Perhaps I noticed it more starkly because I was sick and working a reduced schedule this week. Frankly with two kids in New York City private schools I usually ignore the daily onslaught of emails announcing school raffles, parent coffee mornings, walks in support of a variety of worthy causes and the like. However, the week I read them all. Including, all too frequently, the blast reply-to-all from the email-challenged parent confirming that Dakota's missing pink cardigan could not, unfortunately, be found in her daughter Tiffany's schoolbag.
Now, don't get me wrong. I think all parents have a moral obligation to take an active interest and involvement in their children's education. However, I was struck by the difference between the New York and London schools our children have attended. During the seven school years Mariana and Walter attended English schools, they received an excellent education from teachers who cared deeply about their students. Among their pedagogic talents, they had also mastered the use of the class email list. Nonetheless, they managed to resist the urge to over-communicate, or as their charges would say, they did not inflict the dreaded T.M.I.

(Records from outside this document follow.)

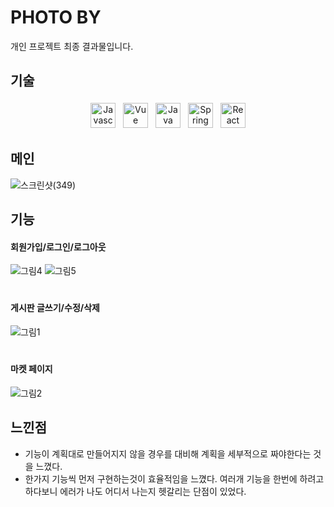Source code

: # PHOTO BY

개인 프로젝트 최종 결과물입니다.  


## 기술
<p align="center">
<img src="https://cdn.worldvectorlogo.com/logos/logo-javascript.svg" alt="Javascript" height="40" style="vertical-align:top; margin:4px">
<img src="https://cdn.worldvectorlogo.com/logos/vue-js-1.svg" alt="Vue" height="40" style="vertical-align:top; margin:4px"/>
<img src="https://cdn.worldvectorlogo.com/logos/java.svg" alt="Java" height="40" style="vertical-align:top; margin:4px"/>
<img src="https://cdn.worldvectorlogo.com/logos/spring-3.svg" alt="Spring" height="40" style="vertical-align:top; margin:4px"/>
<img src="https://cdn.worldvectorlogo.com/logos/react-2.svg" alt="React" height="40" style="vertical-align:top; margin:4px"/>
  



## 메인
![스크린샷(349)](https://user-images.githubusercontent.com/58906986/157879972-e34a87d4-909a-4e6b-b83e-d27d972d02ec.png)



## 기능


#### 회원가입/로그인/로그아웃
![그림4](https://user-images.githubusercontent.com/58906986/157888657-c54bd06e-20a0-4b95-a998-9556859d0e82.png)
![그림5](https://user-images.githubusercontent.com/58906986/157888676-f35c0d32-c4ec-4446-9929-bf5fefba1d89.png)

#

#### 게시판 글쓰기/수정/삭제
![그림1](https://user-images.githubusercontent.com/58906986/157889586-6dd9cf75-abb5-4193-8732-487cbf31c0a9.png)

#

#### 마켓 페이지
![그림2](https://user-images.githubusercontent.com/58906986/157889476-62b18170-6294-4e98-b5b7-d038f5febe58.png)

  
## 느낀점
 * 기능이 계획대로 만들어지지 않을 경우를 대비해 계획을 세부적으로 짜야한다는 것을 느꼈다. 
 * 한가지 기능씩 먼저 구현하는것이 효율적임을 느꼈다. 여러개 기능을 한번에 하려고 하다보니 에러가 나도 어디서 나는지 헷갈리는 단점이 있었다.

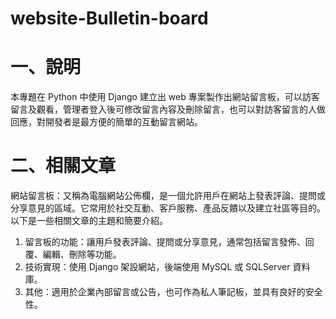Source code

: # website-Bulletin-board
# 一、說明
本專題在 Python 中使用 Django 建立出 web 專案製作出網站留言板，可以訪客留言及觀看，管理者登入後可修改留言內容及刪除留言，也可以對訪客留言的人做回應，對開發者是最方便的簡單的互動留言網站。
# 二、相關文章
網站留言板：又稱為電腦網站公佈欄，是一個允許用戶在網站上發表評論、提問或分享意見的區域。它常用於社交互動、客戶服務、產品反饋以及建立社區等目的。以下是一些相關文章的主題和簡要介紹。
1. 留言板的功能：讓用戶發表評論、提問或分享意見，通常包括留言發佈、回覆、編輯、刪除等功能。
2. 技術實現：使用 Django 架設網站，後端使用 MySQL 或 SQLServer 資料庫。
3. 其他：適用於企業內部留言或公告，也可作為私人筆記板，並具有良好的安全性。
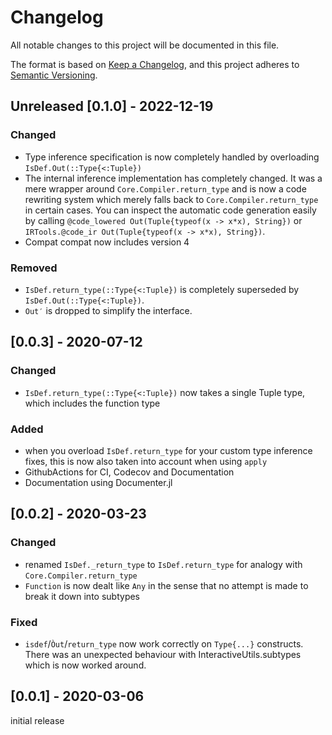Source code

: # Changelog
All notable changes to this project will be documented in this file.

The format is based on [Keep a Changelog](https://keepachangelog.com/en/1.0.0/),
and this project adheres to [Semantic Versioning](https://semver.org/spec/v2.0.0.html).

## Unreleased [0.1.0] - 2022-12-19
### Changed
- Type inference specification is now completely handled by overloading
    `IsDef.Out(::Type{<:Tuple})`
- The internal inference implementation has completely changed. It was a mere wrapper around `Core.Compiler.return_type` and is now a code rewriting system which merely falls back to `Core.Compiler.return_type` in certain cases. You can inspect the automatic code generation easily by calling `@code_lowered Out(Tuple{typeof(x -> x*x), String})` or `IRTools.@code_ir Out(Tuple{typeof(x -> x*x), String})`.
- Compat compat now includes version 4

### Removed
- `IsDef.return_type(::Type{<:Tuple})` is completely superseded by `IsDef.Out(::Type{<:Tuple})`.
- `Out′` is dropped to simplify the interface.

## [0.0.3] - 2020-07-12
### Changed
- `IsDef.return_type(::Type{<:Tuple})` now takes a single Tuple type, which includes the function type

### Added
- when you overload `IsDef.return_type` for your custom type inference fixes, this is now also taken into account when using `apply`
- GithubActions for CI, Codecov and Documentation
- Documentation using Documenter.jl


## [0.0.2] - 2020-03-23
### Changed
- renamed `IsDef._return_type` to `IsDef.return_type` for analogy with `Core.Compiler.return_type`
- `Function` is now dealt like `Any` in the sense that no attempt is made to break it down into subtypes

### Fixed
- `isdef`/`Òut`/`return_type` now work correctly on `Type{...}` constructs. There was an unexpected behaviour with InteractiveUtils.subtypes which is now worked around.

## [0.0.1] - 2020-03-06

initial release
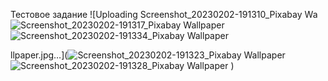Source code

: Тестовое задание
![Uploading Screenshot_20230202-191310_Pixabay Wa![Screenshot_20230202-191317_Pixabay Wallpaper](https://user-images.githubusercontent.com/124282019/216380435-01b700fa-408c-4b73-aab7-fdfba9e35a01.jpg)![Screenshot_20230202-191334_Pixabay Wallpaper](https://user-images.githubusercontent.com/124282019/216380534-9e645bb1-0183-4859-acb2-3d50314484ff.jpg)

llpaper.jpg…](![Screenshot_20230202-191323_Pixabay Wallpaper](https://user-images.githubusercontent.com/124282019/216380487-06efe671-1e85-49c5-871c-60bcb2c6176a.jpg)
![Screenshot_20230202-191328_Pixabay Wallpaper](https://user-images.githubusercontent.com/124282019/216380491-f158e0bb-2bef-49da-b9a9-4356eb552408.jpg)
)
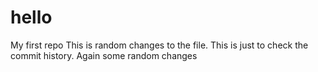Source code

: # hello
My first repo
This is random changes to the file.
This is just to check the commit history.
Again some random changes

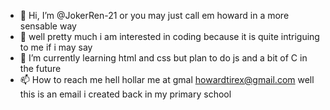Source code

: - 👋 Hi, I’m @JokerRen-21 or you may just call em howard in a more sensable way
- 👀 well pretty much i  am interested in coding because it is quite intriguing to me if i may say
- 🌱 I’m currently learning html and css but plan to do js and a bit of C in the future
- 📫 How to reach me hell hollar me at gmal howardtirex@gmail.com well this is an email i created back in my primary school 

<!---
JokerRen-21/JokerRen-21 is a ✨ special ✨ repository because its `README.md` (this file) appears on your GitHub profile.
You can click the Preview link to take a look at your changes.
--->
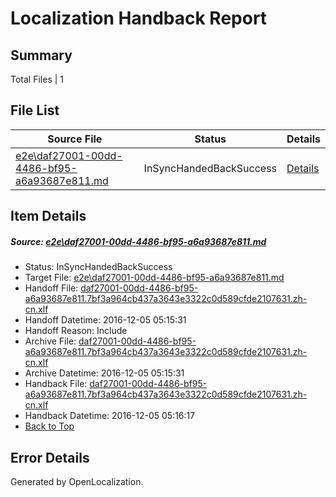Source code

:# <a name='report-top'></a> Localization Handback Report

## Summary
 Total Files | 1

## File List
 Source File | Status | Details 
 ----------- | ------ | ------- 
 [e2e\daf27001-00dd-4486-bf95-a6a93687e811.md](https://github.com/OpenLocalizationTestOrg/ol-test0/blob/354b6909169c5e8d77f4a5d40586e0f560731d6b/e2e/daf27001-00dd-4486-bf95-a6a93687e811.md) | InSyncHandedBackSuccess | [Details](#b13669c5d07d17c61c31cab6015c4d6c0e9148371)

## Item Details
##### <a name='b13669c5d07d17c61c31cab6015c4d6c0e9148371'></a> Source: [e2e\daf27001-00dd-4486-bf95-a6a93687e811.md](https://github.com/OpenLocalizationTestOrg/ol-test0/blob/354b6909169c5e8d77f4a5d40586e0f560731d6b/e2e/daf27001-00dd-4486-bf95-a6a93687e811.md)
* Status: InSyncHandedBackSuccess
* Target File: [e2e\daf27001-00dd-4486-bf95-a6a93687e811.md](https://github.com/OpenLocalizationTestOrg/ol-test0-zhcn/blob/2dcd08f3f154e058bf34f82366e74a2427bf3055/e2e/daf27001-00dd-4486-bf95-a6a93687e811.md)
* Handoff File: [daf27001-00dd-4486-bf95-a6a93687e811.7bf3a964cb437a3643e3322c0d589cfde2107631.zh-cn.xlf](https://github.com/OpenLocalizationTestOrg/ol-test0-handoff/blob/7e832977fe9b738959bd70482f33403610ccccaf/ol-handoff/OpenLocalizationTestOrg/ol-test0-zhcn/shujia/ht/daf27001-00dd-4486-bf95-a6a93687e811.7bf3a964cb437a3643e3322c0d589cfde2107631.zh-cn.xlf)
* Handoff Datetime: 2016-12-05 05:15:31
* Handoff Reason: Include
* Archive File: [daf27001-00dd-4486-bf95-a6a93687e811.7bf3a964cb437a3643e3322c0d589cfde2107631.zh-cn.xlf](https://github.com/OpenLocalizationTestOrg/ol-test0-handoff/blob/4d57897927ebf5c07e592fea4cecb3ed08c6fcde/ol-archive/OpenLocalizationTestOrg/ol-test0-zhcn/shujia/ht/daf27001-00dd-4486-bf95-a6a93687e811.7bf3a964cb437a3643e3322c0d589cfde2107631.zh-cn.xlf)
* Archive Datetime: 2016-12-05 05:15:31
* Handback File: [daf27001-00dd-4486-bf95-a6a93687e811.7bf3a964cb437a3643e3322c0d589cfde2107631.zh-cn.xlf](https://github.com/OpenLocalizationTestOrg/ol-test0-handback/blob/d04fc0aa14cf454fa80f835146454233e40beb82/ol-handback/OpenLocalizationTestOrg/ol-test0-zhcn/shujia/ht/daf27001-00dd-4486-bf95-a6a93687e811.7bf3a964cb437a3643e3322c0d589cfde2107631.zh-cn.xlf)
* Handback Datetime: 2016-12-05 05:16:17
* [Back to Top](#report-top)


## Error Details

Generated by OpenLocalization.
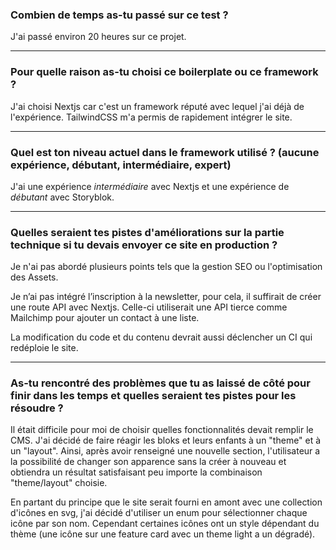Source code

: ### Combien de temps as-tu passé sur ce test ?

J'ai passé environ 20 heures sur ce projet.

---

### Pour quelle raison as-tu choisi ce boilerplate ou ce framework ?

J'ai choisi Nextjs car c'est un framework réputé avec lequel j'ai déjà de l'expérience. TailwindCSS m'a permis de rapidement intégrer le site.

---

### Quel est ton niveau actuel dans le framework utilisé ? (aucune expérience, débutant, intermédiaire, expert)

J'ai une expérience _intermédiaire_ avec Nextjs et une expérience de _débutant_ avec Storyblok.

---

### Quelles seraient tes pistes d'améliorations sur la partie technique si tu devais envoyer ce site en production ?

Je n'ai pas abordé plusieurs points tels que la gestion SEO ou l'optimisation des Assets.

Je n’ai pas intégré l’inscription à la newsletter, pour cela, il suffirait de créer une route API avec Nextjs. Celle-ci utiliserait une API tierce comme Mailchimp pour ajouter un contact à une liste.

La modification du code et du contenu devrait aussi déclencher un CI qui redéploie le site.

---

### As-tu rencontré des problèmes que tu as laissé de côté pour finir dans les temps et quelles seraient tes pistes pour les résoudre ?

Il était difficile pour moi de choisir quelles fonctionnalités devait remplir le CMS. J'ai décidé de faire réagir les bloks et leurs enfants à un "theme" et à un "layout". Ainsi, après avoir renseigné une nouvelle section, l'utilisateur a la possibilité de changer son apparence sans la créer à nouveau et obtiendra un résultat satisfaisant peu importe la combinaison "theme/layout" choisie.

En partant du principe que le site serait fourni en amont avec une collection d'icônes en svg, j'ai décidé d'utiliser un enum pour sélectionner chaque icône par son nom. Cependant certaines icônes ont un style dépendant du thème (une icône sur une feature card avec un theme light a un dégradé).
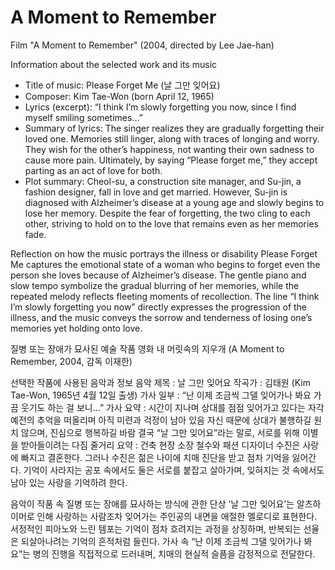 # A Moment to Remember

Film "A Moment to Remember" (2004, directed by Lee Jae-han)

Information about the selected work and its music

* Title of music: Please Forget Me (날 그만 잊어요)
* Composer: Kim Tae-Won (born April 12, 1965)
* Lyrics (excerpt):
  “I think I’m slowly forgetting you now, since I find myself smiling sometimes…”
* Summary of lyrics:
  The singer realizes they are gradually forgetting their loved one.
  Memories still linger, along with traces of longing and worry.
  They wish for the other’s happiness, not wanting their own sadness to cause more pain.
  Ultimately, by saying “Please forget me,” they accept parting as an act of love for both.
* Plot summary:
  Cheol-su, a construction site manager, and Su-jin, a fashion designer, fall in love and get married. However, Su-jin is diagnosed with Alzheimer’s disease at a young age and slowly begins to lose her memory. Despite the fear of forgetting, the two cling to each other, striving to hold on to the love that remains even as her memories fade.

Reflection on how the music portrays the illness or disability
Please Forget Me captures the emotional state of a woman who begins to forget even the person she loves because of Alzheimer’s disease. The gentle piano and slow tempo symbolize the gradual blurring of her memories, while the repeated melody reflects fleeting moments of recollection. The line “I think I’m slowly forgetting you now” directly expresses the progression of the illness, and the music conveys the sorrow and tenderness of losing one’s memories yet holding onto love.

질병 또는 장애가 묘사된 예술 작품
영화 내 머릿속의 지우개 (A Moment to Remember, 2004, 감독 이재한)

선택한 작품에 사용된 음악과 정보
음악 제목 : 날 그만 잊어요
작곡가 : 김태원 (Kim Tae-Won, 1965년 4월 12일 출생) 
가사 일부 :
“난 이제 조금씩 그댈 잊어가나 봐요 가끔 웃기도 하는 걸 보니…”
가사 요약 :
시간이 지나며 상대를 점점 잊어가고 있다는 자각
예전의 추억을 떠올리며 아직 미련과 걱정이 남아 있음
자신 때문에 상대가 불행하길 원치 않으며, 진심으로 행복하길 바람
결국 “날 그만 잊어요”라는 말로, 서로를 위해 이별을 받아들이려는 다짐 
줄거리 요약 : 건축 현장 소장 철수와 패션 디자이너 수진은 사랑에 빠지고 결혼한다. 그러나 수진은 젊은 나이에 치매 진단을 받고 점차 기억을 잃어간다. 기억이 사라지는 공포 속에서도 둘은 서로를 붙잡고 살아가며, 잊혀지는 것 속에서도 남아 있는 사랑을 기억하려 한다.

음악이 작품 속 질병 또는 장애를 묘사하는 방식에 관한 단상
‘날 그만 잊어요’는 알츠하이머로 인해 사랑하는 사람조차 잊어가는 주인공의 내면을 애절한 멜로디로 표현한다. 서정적인 피아노와 느린 템포는 기억이 점차 흐려지는 과정을 상징하며, 반복되는 선율은 되살아나려는 기억의 흔적처럼 들린다. 가사 속 “난 이제 조금씩 그댈 잊어가나 봐요”는 병의 진행을 직접적으로 드러내며, 치매의 현실적 슬픔을 감정적으로 전달한다.
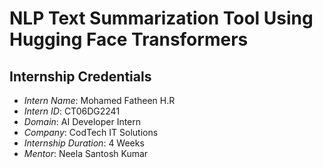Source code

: # NLP Text Summarization Tool Using Hugging Face Transformers

## Internship Credentials

- *Intern Name*: Mohamed Fatheen H.R 
- *Intern ID*: CT06DG2241
- *Domain*: AI Developer Intern  
- *Company*: CodTech IT Solutions
- *Internship Duration*: 4 Weeks 
- *Mentor*: Neela Santosh Kumar
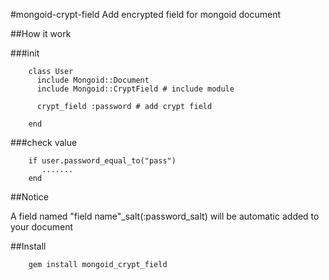#mongoid-crypt-field
Add encrypted field for mongoid document

##How it work

###init

        class User
          include Mongoid::Document
          include Mongoid::CryptField # include module

          crypt_field :password # add crypt field

        end

###check value


        if user.password_equal_to("pass")
           .......
        end


##Notice

A field named "field name"_salt(:password_salt) will be automatic added to your document


##Install

        gem install mongoid_crypt_field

It is, of course, easy to criticize and harder to suggest what level or form of school communication is optimal. Moreover, parents have different attitudes toward how much information is too much and they also receive different amounts of daily email. So, here is my suggestion for schools or other organizations to fit information output to the differing information needs and desires of their stakeholders. First, developing a sound communication strategy should not be conflated with establishing an optimal email policy. There are many tools available: web sites, community wikis, RSS and Twitter feeds, Facebook and Tumblr pages, YouTube videos and podcasts, Google+ circles, Instagram photo sharing, as well as plain old mail and telephone. Second, the individual seeking to share information should ask himself how urgent is the communication? Does it need to go to the entire community or just a subset? Is a responsive action required or is it just an FYI communication? Once these and other similar questions are answered a suitable communications strategy can be determined.
We all love our kids and we are all subjected to far more information than we can hope to process and act upon. Schools are in an excellent position to start establishing the norms of communication that their students will carry forward to their next schools, employers and other institutions.